Mereka beranggapan bahwa games dapat membantu mereka dalam menyelesaikan permasalahan yang dialami, seperti frustrasi dalam masalah pendidikan, hubungan sosial, pekerjaan dan meluapkan rasa marah. Seseorang yang mengalami game biasanya memiliki trigger untuk bermain, misalnya bertengkar dengan orang tua, rekan kerja atau tidak mampu mengerjakan PR yang sulit. Oleh karena itu, mereka harus mengidentifikasi situasi yang dapat menjadi trigger sehingga meningkatkan perilaku bermain games. Pemikiran yang terdistorsi seperti catastrophic, over- generalisasi berkontribusi terhadap perlaku adiksi, misalnya penggunaan internet yang berlebihan. Oleh karena itu, salah satu bentuk treatment yang dapat diterapkan adalah Cognitive Behaviour Therapy (CBT) yang dirancang untuk membantu remaja dalam mengubah mindset menjadi lebih baik.
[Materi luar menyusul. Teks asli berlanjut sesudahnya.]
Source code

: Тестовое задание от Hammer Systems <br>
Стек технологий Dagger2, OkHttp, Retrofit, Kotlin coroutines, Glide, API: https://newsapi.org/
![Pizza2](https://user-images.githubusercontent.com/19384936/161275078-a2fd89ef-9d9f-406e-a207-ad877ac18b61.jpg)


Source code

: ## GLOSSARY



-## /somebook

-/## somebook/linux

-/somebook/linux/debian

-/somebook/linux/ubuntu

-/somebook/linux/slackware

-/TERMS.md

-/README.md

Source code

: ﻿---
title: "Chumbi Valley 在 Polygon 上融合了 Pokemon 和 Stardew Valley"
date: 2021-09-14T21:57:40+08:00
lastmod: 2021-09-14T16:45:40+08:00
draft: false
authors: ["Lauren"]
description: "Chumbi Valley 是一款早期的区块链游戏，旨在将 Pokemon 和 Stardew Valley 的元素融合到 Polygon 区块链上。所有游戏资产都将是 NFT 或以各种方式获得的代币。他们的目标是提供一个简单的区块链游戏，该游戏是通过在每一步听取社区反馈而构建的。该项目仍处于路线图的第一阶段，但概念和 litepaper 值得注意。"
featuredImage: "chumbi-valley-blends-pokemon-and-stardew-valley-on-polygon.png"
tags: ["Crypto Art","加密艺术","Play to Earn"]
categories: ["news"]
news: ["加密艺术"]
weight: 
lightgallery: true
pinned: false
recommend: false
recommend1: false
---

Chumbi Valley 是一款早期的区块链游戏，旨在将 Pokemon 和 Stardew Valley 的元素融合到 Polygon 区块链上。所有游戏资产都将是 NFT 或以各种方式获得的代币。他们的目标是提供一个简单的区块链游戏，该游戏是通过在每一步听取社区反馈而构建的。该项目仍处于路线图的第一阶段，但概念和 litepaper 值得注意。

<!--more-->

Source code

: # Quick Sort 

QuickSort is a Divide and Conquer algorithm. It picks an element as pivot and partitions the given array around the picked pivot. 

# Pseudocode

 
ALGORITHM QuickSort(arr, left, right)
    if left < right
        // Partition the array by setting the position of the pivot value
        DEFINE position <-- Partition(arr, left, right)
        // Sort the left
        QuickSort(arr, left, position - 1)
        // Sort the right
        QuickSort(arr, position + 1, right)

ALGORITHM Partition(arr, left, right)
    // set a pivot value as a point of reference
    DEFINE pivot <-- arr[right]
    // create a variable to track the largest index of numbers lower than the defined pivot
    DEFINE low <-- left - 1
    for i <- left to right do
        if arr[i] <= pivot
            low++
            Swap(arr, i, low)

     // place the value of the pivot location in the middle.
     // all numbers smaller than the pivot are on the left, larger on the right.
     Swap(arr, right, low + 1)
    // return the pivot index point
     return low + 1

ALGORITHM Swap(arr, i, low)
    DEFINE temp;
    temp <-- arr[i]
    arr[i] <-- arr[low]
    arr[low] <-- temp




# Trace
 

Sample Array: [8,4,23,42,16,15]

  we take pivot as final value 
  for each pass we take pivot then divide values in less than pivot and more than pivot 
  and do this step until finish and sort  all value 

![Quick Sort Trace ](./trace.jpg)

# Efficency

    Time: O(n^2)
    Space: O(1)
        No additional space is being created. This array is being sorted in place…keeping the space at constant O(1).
Piegler & Guevremont (2003) menyatakan bahwa CBT merupakan psikoterapi yang berfokus pada kognisi yang dimodifikasi secara langsung, yaitu ketika individu mengubah pikiran maladaptifnya (maladaptive thought) maka secara tidak langsung juga mengubah tingkah lakunya yang tampak (overt action). Aaron Beck (dalam Spiegler & Guevremont, 2003) menyatakan bahwa salah satu tujuan utama CBT adalah untuk membantu individu dalam mengubah pemikiran atau kognisi yang irasional menjadi pemikiran yang lebih rasional.
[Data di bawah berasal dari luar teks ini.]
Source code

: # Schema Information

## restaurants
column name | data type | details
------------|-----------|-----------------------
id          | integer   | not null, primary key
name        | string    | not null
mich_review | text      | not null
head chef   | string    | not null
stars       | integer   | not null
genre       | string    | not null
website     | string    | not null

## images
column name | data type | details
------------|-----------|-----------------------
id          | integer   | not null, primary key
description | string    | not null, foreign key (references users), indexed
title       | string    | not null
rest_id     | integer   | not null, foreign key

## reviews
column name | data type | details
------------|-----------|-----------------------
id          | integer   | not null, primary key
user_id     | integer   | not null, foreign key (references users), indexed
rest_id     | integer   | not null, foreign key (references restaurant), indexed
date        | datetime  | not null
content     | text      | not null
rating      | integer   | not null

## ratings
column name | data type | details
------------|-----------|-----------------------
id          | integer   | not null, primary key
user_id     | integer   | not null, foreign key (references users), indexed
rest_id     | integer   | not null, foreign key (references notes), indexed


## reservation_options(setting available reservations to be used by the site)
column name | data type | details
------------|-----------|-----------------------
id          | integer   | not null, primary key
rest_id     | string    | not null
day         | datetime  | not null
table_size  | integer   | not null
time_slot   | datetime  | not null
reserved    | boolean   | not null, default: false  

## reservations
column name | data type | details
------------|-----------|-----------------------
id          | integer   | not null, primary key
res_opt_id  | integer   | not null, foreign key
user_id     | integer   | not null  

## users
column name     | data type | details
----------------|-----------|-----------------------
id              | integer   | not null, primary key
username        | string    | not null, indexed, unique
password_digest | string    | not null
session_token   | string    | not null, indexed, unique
CBT dapat diterapkan untuk mengurangi durasi individu bermain game pada individu. Hal ini sesuai bahwa CBT merupakan terapi yang efektif dalam mengatasi adiksi terhadap computer gaming yang didalamnya aturan tentang kesehatan, memonitor pola permainan, mengubah kebiasaan perilaku dan menentang pemikiran untuk bermain games secara intensif. Hal ini sejalan pula yang menunjukkan bahwa CBT dapat diterapkan untuk mengatasi adiksi terhadap games dengan partisipan yang diberikan CBT mampu untuk mengatasi masalah mereka sendiri. Oleh karena itu, melalui CBT ini, dapat menjadikan wadah remaja untuk dapat diberikan sebagai penanganan yang sudah dilakukan dengan melakukan pembinaan, bekerja sama dengan pihak terkait, dan memberikan konseling individu hingga perhatian yang maksimal sehingga penggunaan game dapat diatasi dengan baik dan kualitas SDM remaja kedepannya dapat menjadi generasi yang berkualitas dan menjadi berprestasi.
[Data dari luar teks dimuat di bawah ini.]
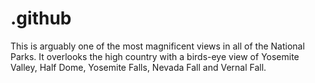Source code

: # .github
This is arguably one of the most magnificent views in all of the National Parks. It overlooks the high country with a birds-eye view of Yosemite Valley, Half Dome, Yosemite Falls, Nevada Fall and Vernal Fall.
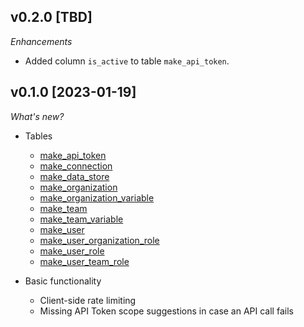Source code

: ## v0.2.0 [TBD]

_Enhancements_

  - Added column `is_active` to table `make_api_token`.


## v0.1.0 [2023-01-19]

_What's new?_

- Tables

  - [make_api_token](https://github.com/marekjalovec/steampipe-plugin-make/blob/master/docs/tables/make_api_token.md)
  - [make_connection](https://github.com/marekjalovec/steampipe-plugin-make/blob/master/docs/tables/make_connection.md)
  - [make_data_store](https://github.com/marekjalovec/steampipe-plugin-make/blob/master/docs/tables/make_data_store.md)
  - [make_organization](https://github.com/marekjalovec/steampipe-plugin-make/blob/master/docs/tables/make_organization.md)
  - [make_organization_variable](https://github.com/marekjalovec/steampipe-plugin-make/blob/master/docs/tables/make_organization_variable.md)
  - [make_team](https://github.com/marekjalovec/steampipe-plugin-make/blob/master/docs/tables/make_team.md)
  - [make_team_variable](https://github.com/marekjalovec/steampipe-plugin-make/blob/master/docs/tables/make_team_variable.md)
  - [make_user](https://github.com/marekjalovec/steampipe-plugin-make/blob/master/docs/tables/make_user.md)
  - [make_user_organization_role](https://github.com/marekjalovec/steampipe-plugin-make/blob/master/docs/tables/make_user_organization_role.md)
  - [make_user_role](https://github.com/marekjalovec/steampipe-plugin-make/blob/master/docs/tables/make_user_role.md)
  - [make_user_team_role](https://github.com/marekjalovec/steampipe-plugin-make/blob/master/docs/tables/make_user_team_role.md)


- Basic functionality

  - Client-side rate limiting
  - Missing API Token scope suggestions in case an API call fails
Maka dari itu saya tertarik dengan materi CBT (Cognitive Behaviour Therapy) karena tujuan dari CBT ini adalah mengajak konseli untuk menentang pikiran dan emosi yang salah dengan menam-pilkan bukti-bukti yang bertentangan dengan keyakinan mereka tentang masalah yang dihadapi. Konselor diharapkan mampu menolong konseli untuk mencari keyakinan yang sifatnya dogmatis dalam diri konseli dan secara kuat mencoba menguranginya.